The year begins

It’s mid-January, and I’m winding down a month spent in a new house in Normandy. It’s a new old house, one built in the late 1700s, and so it has been a fine place from which to inhabit both our contemporary manic futurism and our ahistorical past. It has also been a sort of refuge. The world turns, the vox populi cries out, and rural France—despite its ever quickening depopulation (one that may or may not grow into a tsunami of post Brexit neo-leavers)—still doesn’t much care about or for Macron, or Trump, or the technologies of mediation and dislocation.

The field across the lane from my slightly derelict front gate used to be an orchard, now it’s a field given over to the European desiderata of cow food and wheat. Change, yes, but one not so far from the needs of a post-napoleonic world order. The farmers are better paid of course, but within the confines of a common market and common agricultural policy. Frexit may not be a thing here, despite a few graffitied slogans on railway bridges, but I sense, money aside, we’d all out here rather be left alone. Like always, and like farmers everywhere, at least those who remain after The Great Agriculture Consolidation in the US and elsewhere.

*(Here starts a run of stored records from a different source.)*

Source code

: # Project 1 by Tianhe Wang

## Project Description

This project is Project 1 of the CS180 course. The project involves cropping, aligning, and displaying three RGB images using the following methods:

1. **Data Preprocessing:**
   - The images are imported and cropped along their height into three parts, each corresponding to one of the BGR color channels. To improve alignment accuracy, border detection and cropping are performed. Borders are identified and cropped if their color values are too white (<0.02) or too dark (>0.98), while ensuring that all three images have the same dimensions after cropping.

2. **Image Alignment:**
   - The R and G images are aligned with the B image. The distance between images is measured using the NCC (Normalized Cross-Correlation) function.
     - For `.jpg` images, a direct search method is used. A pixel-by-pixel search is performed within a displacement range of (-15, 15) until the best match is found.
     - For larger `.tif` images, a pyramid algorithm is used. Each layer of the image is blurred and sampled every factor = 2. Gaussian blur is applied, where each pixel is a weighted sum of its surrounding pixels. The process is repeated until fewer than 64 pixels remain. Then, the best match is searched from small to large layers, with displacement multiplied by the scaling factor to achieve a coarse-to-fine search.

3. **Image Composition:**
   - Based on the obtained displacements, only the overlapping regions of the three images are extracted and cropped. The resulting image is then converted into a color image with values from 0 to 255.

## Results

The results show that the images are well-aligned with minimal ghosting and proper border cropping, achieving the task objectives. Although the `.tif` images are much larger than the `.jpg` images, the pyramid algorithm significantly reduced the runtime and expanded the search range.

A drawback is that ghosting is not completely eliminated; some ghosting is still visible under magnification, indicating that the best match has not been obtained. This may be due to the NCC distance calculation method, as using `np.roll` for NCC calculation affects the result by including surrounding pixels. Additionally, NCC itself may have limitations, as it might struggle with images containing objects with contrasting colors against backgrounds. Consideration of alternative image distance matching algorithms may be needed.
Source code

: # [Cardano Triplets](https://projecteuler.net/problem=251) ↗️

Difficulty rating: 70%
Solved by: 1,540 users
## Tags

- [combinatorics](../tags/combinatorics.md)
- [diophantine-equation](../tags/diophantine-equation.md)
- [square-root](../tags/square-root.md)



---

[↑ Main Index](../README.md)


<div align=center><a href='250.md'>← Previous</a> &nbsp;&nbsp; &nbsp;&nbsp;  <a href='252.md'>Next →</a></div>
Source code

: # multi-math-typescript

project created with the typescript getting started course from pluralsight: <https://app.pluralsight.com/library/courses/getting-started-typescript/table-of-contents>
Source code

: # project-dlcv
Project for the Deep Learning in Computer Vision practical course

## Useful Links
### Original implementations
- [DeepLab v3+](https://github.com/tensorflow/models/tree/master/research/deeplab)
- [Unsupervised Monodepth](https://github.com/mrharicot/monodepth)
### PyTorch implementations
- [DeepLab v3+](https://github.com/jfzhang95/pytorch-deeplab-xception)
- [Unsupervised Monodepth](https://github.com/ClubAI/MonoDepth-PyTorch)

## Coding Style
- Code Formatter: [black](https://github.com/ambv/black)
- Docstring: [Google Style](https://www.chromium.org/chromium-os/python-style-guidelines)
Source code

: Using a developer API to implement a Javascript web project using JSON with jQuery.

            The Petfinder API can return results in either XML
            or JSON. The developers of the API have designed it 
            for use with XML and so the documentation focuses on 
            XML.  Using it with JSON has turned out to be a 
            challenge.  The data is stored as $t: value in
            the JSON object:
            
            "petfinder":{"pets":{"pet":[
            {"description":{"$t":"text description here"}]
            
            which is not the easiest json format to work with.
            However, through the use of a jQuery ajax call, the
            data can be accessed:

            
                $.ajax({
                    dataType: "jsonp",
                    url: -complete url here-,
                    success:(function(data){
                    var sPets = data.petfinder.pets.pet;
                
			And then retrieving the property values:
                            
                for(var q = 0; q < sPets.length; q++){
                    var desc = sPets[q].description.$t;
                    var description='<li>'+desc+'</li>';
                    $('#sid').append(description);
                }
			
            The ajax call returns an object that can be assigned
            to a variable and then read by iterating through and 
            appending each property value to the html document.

It’s quiet, even with those farmers getting ready for winter crops and the never-ending but needed-now disciplines of repair and renewal. That quiet is both profound and at least for the first week or two, slightly unnerving. The brain chatter that is so much the measure of most of our lives shies away from rural, largely unwired quiescence that is the mark of such places.

I’ve enjoyed the labor that this house requires. Not just the clearing of land, and the necessities of chopping wood, but the repairing of drain spouts and roof shingles. This sort of embodied existence too, is something that I’ve had to adjust to, the aches and the pains of the first few days giving way to the pure bliss of sitting by a fire at night, whiskey in hand, feeling as if nothing more could be done that day.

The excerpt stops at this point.